こんにちは、LAKIA不動産 阿倍野店です。
賃貸物件や売買物件を探していると、「瑕疵物件(かしぶっけん)」という言葉を目にすることがあります。なんとなく「訳あり物件」というイメージはあっても、具体的にどのような物件なのか分からないという方も多いのではないでしょうか。
本記事では、不動産の現場で実際に使われる「瑕疵物件」の意味と種類、そして契約前に注意すべきポイントについて分かりやすく解説します。
①【瑕疵物件とは?基本的な意味】

瑕疵物件とは、物件そのものや周辺環境に何らかの欠陥・問題がある不動産のことを指します。「瑕疵」とは法律用語で「欠点」や「不具合」という意味です。
不動産における瑕疵は、大きく分けると以下のようなものがあります。
・建物の構造的な欠陥
・設備の不具合や故障
・過去の事件・事故など心理的な要因
・周辺環境に関する問題
このように、一口に瑕疵物件といっても種類はさまざまです。
②【物理的瑕疵(建物や設備の問題)】

物理的瑕疵とは、建物や設備そのものに問題があるケースです。例えば、雨漏り・シロアリ被害・基礎のひび割れ・配管の不具合などが該当します。また、給湯器やエアコンなどの設備が正常に機能しない場合も含まれます。
このタイプの瑕疵は比較的分かりやすく、修繕履歴や内見時の確認である程度把握することが可能です。ただし、見た目では分からないケースもあるため注意が必要です。
③【心理的瑕疵(いわゆる事故物件)】

心理的瑕疵とは、過去にその物件で事件・事故・自殺などがあったことにより、住む人に心理的な抵抗感が生じるケースを指します。
一般的に「事故物件」と呼ばれるのはこのタイプです。

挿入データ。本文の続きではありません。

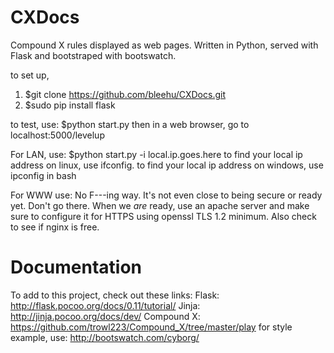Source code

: # CXDocs
Compound X rules displayed as web pages. Written in Python, served with Flask and bootstraped with bootswatch.

to set up, 
1) $git clone https://github.com/bleehu/CXDocs.git
2) $sudo pip install flask 

to test, use:
$python start.py
then in a web browser, go to localhost:5000/levelup

For LAN, use:
$python start.py -i local.ip.goes.here
to find your local ip address on linux, use ifconfig. 
to find your local ip address on windows, use ipconfig in bash

For WWW use:
No F---ing way. It's not even close to being secure or ready yet. Don't go there.
When we *are* ready, use an apache server and make sure to configure 
it for HTTPS using openssl TLS 1.2 minimum. Also check to see if nginx is free.

# Documentation
To add to this project, check out these links:
Flask:
http://flask.pocoo.org/docs/0.11/tutorial/
Jinja:
http://jinja.pocoo.org/docs/dev/
Compound X:
https://github.com/trowl223/Compound_X/tree/master/play
for style example, use:
http://bootswatch.com/cyborg/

ただし、法律上すべてのケースが永続的に告知対象となるわけではなく、一定期間を過ぎると告知義務が軽減される場合もあります。
また、自然死や病死であっても、発見が遅れた場合などは告知対象となることがあります。
④【環境的瑕疵(周辺環境の問題)】

環境的瑕疵とは、物件そのものではなく、周辺環境に問題があるケースです。例えば、騒音が大きい施設が近くにある、嫌悪施設(工場・火葬場など)がある、治安が極端に悪いエリアなどが該当します。生活の快適さに直結するため、内見時には時間帯を変えて周辺環境を確認することが重要です。
⑤【契約前に注意すべきポイント】

瑕疵物件を検討する際は、必ず「告知事項の有無」を確認することが大切です。不動産会社には説明義務があり、重要な瑕疵については契約前に説明されることになっています。
ただし、どこまでが告知対象かはケースによって異なるため、不明点は必ず確認しましょう。また、インターネットの情報だけで判断せず、正確な情報は不動産会社から直接確認することが重要です。
さらに、価格が安い場合でも、その理由が瑕疵によるものかどうかを理解した上で判断する必要があります。
まとめ
瑕疵物件とは、建物・心理・環境のいずれかに問題を抱える不動産のことを指します。それぞれ性質が異なるため、内容を正しく理解することが大切です。
特に心理的瑕疵物件(事故物件)については、情報が一人歩きしやすいため、冷静に事実を確認する姿勢が重要です。
賃貸・売買を問わず、物件選びでは「安さ」だけで判断せず、内容とリスクを理解した上で納得できる選択をすることが後悔しないポイントです。